Paris, mai 2002 : Julia Jarmond, une journaliste américaine mariée à un Français, doit couvrir la commémoration de la rafle du Vél d’Hiv.

Soixante ans après, son chemin va croiser celui de Sarah, et sa vie va changer à jamais.

Elle s’appelait Sarah, c’est l’histoire de deux familles que lie un terrible secret, c’est aussi l’évocation d’une des pages les plus sombres de l’Occupation.

Avis : L’histoire est raconté de deux points de vue. On a le droit à ce qui se passe du côté de Sarah, pour moi la partie la plus intéressante du livre. Sarah est une enfant très intelligente, qui avec ses yeux analyse et observe ce qui est entrain d’arriver. Elle peut voir la tristesse de ses parents et le mépris des gens autour, l’indifférence également des personnes.

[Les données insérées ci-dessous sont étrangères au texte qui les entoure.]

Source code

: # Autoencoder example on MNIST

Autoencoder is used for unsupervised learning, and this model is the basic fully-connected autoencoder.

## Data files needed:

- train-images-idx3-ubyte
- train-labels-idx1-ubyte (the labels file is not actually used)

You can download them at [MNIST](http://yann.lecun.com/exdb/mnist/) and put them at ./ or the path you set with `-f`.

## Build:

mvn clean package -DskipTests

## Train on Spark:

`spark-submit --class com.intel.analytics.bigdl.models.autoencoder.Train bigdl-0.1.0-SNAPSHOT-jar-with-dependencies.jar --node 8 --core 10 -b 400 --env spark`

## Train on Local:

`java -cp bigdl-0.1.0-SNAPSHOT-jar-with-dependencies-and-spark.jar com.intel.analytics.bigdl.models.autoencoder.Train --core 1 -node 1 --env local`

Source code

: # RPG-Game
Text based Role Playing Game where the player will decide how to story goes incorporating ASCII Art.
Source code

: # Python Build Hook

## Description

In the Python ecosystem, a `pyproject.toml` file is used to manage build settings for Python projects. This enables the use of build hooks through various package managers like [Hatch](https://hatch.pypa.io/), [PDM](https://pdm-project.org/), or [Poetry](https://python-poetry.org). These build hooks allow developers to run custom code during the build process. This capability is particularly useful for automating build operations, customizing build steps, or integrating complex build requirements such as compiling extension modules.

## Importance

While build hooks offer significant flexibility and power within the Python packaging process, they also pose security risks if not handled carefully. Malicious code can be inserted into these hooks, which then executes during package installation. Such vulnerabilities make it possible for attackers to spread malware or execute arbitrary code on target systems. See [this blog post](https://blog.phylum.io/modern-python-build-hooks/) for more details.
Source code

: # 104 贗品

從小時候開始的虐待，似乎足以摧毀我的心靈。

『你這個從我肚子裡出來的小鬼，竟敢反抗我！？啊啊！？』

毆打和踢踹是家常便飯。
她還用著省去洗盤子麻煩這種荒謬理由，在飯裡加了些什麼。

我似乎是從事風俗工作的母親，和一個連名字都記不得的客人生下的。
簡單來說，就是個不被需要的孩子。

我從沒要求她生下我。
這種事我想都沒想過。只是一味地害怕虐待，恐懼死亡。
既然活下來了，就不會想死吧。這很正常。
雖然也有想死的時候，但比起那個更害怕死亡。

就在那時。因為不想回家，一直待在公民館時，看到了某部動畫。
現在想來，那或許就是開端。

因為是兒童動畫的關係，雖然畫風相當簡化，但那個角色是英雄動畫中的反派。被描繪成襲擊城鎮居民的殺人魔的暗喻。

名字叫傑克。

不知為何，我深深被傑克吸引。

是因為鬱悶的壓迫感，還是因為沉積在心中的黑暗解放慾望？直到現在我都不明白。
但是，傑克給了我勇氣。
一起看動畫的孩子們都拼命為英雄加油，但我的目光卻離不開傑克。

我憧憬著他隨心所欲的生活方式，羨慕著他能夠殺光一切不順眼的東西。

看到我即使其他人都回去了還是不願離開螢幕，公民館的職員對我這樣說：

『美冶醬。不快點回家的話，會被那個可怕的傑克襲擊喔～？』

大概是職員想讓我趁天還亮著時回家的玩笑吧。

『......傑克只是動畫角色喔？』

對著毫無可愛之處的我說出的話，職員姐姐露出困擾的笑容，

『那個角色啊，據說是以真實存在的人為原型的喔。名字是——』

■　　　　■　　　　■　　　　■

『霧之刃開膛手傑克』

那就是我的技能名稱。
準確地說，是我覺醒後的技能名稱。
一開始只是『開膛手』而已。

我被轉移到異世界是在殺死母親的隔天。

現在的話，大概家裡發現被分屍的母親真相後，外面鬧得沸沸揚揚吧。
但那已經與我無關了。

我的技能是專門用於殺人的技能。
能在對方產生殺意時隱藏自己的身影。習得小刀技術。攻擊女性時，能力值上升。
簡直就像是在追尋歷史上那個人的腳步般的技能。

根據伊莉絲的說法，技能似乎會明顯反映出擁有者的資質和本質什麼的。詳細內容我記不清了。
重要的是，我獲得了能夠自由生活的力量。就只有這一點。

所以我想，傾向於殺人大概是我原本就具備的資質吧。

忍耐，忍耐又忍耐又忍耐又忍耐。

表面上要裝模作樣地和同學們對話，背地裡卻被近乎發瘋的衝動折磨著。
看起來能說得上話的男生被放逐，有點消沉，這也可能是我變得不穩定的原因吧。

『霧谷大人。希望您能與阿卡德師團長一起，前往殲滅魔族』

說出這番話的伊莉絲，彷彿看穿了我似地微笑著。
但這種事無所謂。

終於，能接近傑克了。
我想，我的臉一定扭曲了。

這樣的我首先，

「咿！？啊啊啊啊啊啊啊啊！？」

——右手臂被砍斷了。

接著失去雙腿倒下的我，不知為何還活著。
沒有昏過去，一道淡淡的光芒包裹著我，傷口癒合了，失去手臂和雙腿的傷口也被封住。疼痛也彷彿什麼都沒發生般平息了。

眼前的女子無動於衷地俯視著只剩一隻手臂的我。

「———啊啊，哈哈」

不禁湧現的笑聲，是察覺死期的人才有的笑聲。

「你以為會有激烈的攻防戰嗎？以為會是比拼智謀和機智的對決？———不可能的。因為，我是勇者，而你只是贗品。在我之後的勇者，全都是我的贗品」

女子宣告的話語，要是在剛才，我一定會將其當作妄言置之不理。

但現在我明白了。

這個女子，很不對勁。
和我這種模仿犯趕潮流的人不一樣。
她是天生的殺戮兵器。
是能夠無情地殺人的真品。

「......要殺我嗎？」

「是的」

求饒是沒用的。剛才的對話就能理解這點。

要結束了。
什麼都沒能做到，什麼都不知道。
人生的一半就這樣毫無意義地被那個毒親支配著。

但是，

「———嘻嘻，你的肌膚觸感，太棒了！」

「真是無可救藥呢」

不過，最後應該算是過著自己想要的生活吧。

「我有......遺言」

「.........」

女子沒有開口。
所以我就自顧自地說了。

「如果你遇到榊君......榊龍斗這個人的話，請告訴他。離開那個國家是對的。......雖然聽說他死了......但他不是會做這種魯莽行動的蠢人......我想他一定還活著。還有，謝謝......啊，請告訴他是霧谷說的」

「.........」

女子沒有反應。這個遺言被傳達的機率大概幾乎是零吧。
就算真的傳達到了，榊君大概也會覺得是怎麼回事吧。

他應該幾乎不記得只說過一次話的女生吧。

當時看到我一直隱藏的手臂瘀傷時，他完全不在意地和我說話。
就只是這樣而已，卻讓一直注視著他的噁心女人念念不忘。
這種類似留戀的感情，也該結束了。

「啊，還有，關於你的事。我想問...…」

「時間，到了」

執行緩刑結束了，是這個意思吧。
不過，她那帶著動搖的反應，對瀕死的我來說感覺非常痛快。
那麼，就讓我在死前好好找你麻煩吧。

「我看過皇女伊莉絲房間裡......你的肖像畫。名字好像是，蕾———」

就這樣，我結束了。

C’est vraiment très très dur de se rendre compte que presque personne n’a rien fait, que certains étaient même d’accord avec la rafle du vel d’hiv, la cruauté également des policiers français. L’espoir des juifs aussi, et surtout de Sarah, comme ce sont des policiers français on pense être relâché. Enfin voilà, j’aimais beaucoup voir les sentiments de Sarah, sa colère, sa détresse également, et sa façon de se battre.
En parallèle on a donc la vie de Julia Jarmond, sa vie avec son mari (un pauvre type si vous voulez mon avis) et sa fille Zoë. Ses difficultés, ses sentiments également, la façon dont elle voit Paris et les Parisiens et dont même si elle y vit depuis 25 ans, elle est toujours considéré comme l’Américaine. Et bien si vous voulez mon avis, toute cette histoire est complètement superflus et carrément lourde. J’avoue que je me fichais totalement que cette femme ait des problèmes avec son mari, et je trouvais bien plus intéressants tous les moments où elle enquête sur le Vel d’Hiv et Sarah.
Pour moi Bertrand son mari était une bonne tête à claque absolument insupportable, un personnage irritant au possible, Zoë sa fille était assez mâture mais je l’aimais beaucoup, sa belle famille … Et bien j’avoue n’avoir aimé que Mamé et Edouard, les autres sont tout simplement trop énervant.
Une autre chose qui m’a gonflé dans ce livre c’est toutes les remarques « c’est typiquement français ceci cela machin truc » alors certes c’est peut-être vrai, une fois, deux fois ça serait mieux passée, mais TOUT le long du bouquin? Stop quoi. On a compris tu es l’américaine et les parisiens font tous des choses typiquement françaises et au bout d’un moment j’avais l’impression de n’avoir qu’une longue série de clichées, et ça m’a saoulé. Ça alourdissait vraiment l’histoire, et à mon avis on s’en serait très bien passé.
Par contre j’ai bien aimé qu’on souligne la méconnaissance de ce qu’il s’est passé au Vel d’Hiv (moi-même si j’avais pas vu certains blogs qui en parlaient j’étais totalement ignorante sur le sujet), alors qu’à mon avis il est important de savoir, de ne pas oublier ce qu’il s’est passé même si c’est dur. Ce livre permet d’en savoir plus à ce sujet, et c’est très intéressant.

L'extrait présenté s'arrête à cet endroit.